**About this exercise:** Given the records underneath, please repeat exactly the lines from the line with "# ionic3-market" through the line with "- Large Language", passing over any picture.

Supplied records START

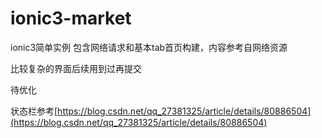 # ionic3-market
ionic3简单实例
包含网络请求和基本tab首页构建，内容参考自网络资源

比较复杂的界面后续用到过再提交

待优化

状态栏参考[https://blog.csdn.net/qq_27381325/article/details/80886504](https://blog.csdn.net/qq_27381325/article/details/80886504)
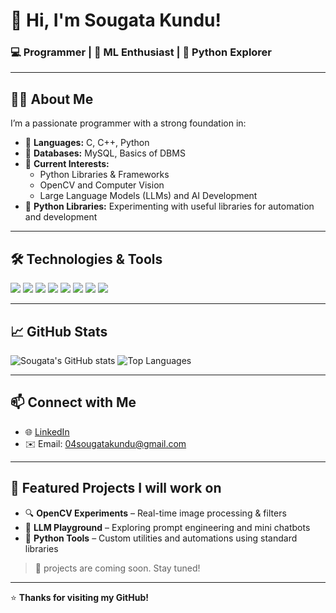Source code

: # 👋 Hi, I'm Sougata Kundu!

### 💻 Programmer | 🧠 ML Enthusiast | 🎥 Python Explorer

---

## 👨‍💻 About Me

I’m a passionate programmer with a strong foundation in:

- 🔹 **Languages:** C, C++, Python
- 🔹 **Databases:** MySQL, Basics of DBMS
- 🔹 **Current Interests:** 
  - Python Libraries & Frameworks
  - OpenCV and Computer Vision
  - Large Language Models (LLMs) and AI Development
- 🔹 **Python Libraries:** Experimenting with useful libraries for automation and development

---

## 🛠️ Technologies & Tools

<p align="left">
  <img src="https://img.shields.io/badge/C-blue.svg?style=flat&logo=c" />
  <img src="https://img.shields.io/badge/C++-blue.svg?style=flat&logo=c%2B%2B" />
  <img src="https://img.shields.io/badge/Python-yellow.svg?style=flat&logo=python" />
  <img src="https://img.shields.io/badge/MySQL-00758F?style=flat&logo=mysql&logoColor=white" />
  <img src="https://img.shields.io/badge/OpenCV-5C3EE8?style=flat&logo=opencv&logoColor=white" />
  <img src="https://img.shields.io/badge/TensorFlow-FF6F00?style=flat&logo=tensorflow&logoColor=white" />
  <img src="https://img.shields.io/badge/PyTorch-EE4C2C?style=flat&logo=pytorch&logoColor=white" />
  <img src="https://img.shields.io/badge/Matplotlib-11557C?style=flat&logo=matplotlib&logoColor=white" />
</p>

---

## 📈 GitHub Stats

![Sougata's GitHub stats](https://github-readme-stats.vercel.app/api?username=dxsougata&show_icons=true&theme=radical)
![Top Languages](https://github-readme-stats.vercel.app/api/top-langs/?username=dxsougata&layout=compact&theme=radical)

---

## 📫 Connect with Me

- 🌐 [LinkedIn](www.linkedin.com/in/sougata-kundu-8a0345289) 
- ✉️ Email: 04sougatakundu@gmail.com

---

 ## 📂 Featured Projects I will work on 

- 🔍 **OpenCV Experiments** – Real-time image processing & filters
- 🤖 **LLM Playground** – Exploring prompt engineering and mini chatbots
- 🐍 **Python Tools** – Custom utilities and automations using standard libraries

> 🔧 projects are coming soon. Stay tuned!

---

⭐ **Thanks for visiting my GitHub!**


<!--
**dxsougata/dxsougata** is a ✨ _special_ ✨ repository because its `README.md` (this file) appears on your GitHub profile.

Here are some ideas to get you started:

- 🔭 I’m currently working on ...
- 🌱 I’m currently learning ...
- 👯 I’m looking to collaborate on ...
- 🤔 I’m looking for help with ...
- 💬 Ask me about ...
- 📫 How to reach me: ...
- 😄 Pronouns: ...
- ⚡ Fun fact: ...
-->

Supplied records END
Supplied records START

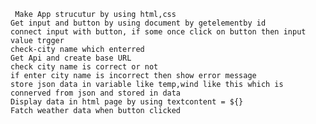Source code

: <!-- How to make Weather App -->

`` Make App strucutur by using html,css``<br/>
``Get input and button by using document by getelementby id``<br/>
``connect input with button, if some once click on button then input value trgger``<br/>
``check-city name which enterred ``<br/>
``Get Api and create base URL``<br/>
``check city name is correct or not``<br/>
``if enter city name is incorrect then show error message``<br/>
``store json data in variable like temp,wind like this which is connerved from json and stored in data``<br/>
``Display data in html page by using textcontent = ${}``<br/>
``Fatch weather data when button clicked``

Supplied records END

**Solution to this problem:**
 # ionic3-market
ionic3简单实例
包含网络请求和基本tab首页构建，内容参考自网络资源

比较复杂的界面后续用到过再提交

待优化

状态栏参考[https://blog.csdn.net/qq_27381325/article/details/80886504](https://blog.csdn.net/qq_27381325/article/details/80886504)
Source code

: # 👋 Hi, I'm Sougata Kundu!

### 💻 Programmer | 🧠 ML Enthusiast | 🎥 Python Explorer

---

## 👨‍💻 About Me

I’m a passionate programmer with a strong foundation in:

- 🔹 **Languages:** C, C++, Python
- 🔹 **Databases:** MySQL, Basics of DBMS
- 🔹 **Current Interests:** 
  - Python Libraries & Frameworks
  - OpenCV and Computer Vision
  - Large Language Models (LLMs) and AI Development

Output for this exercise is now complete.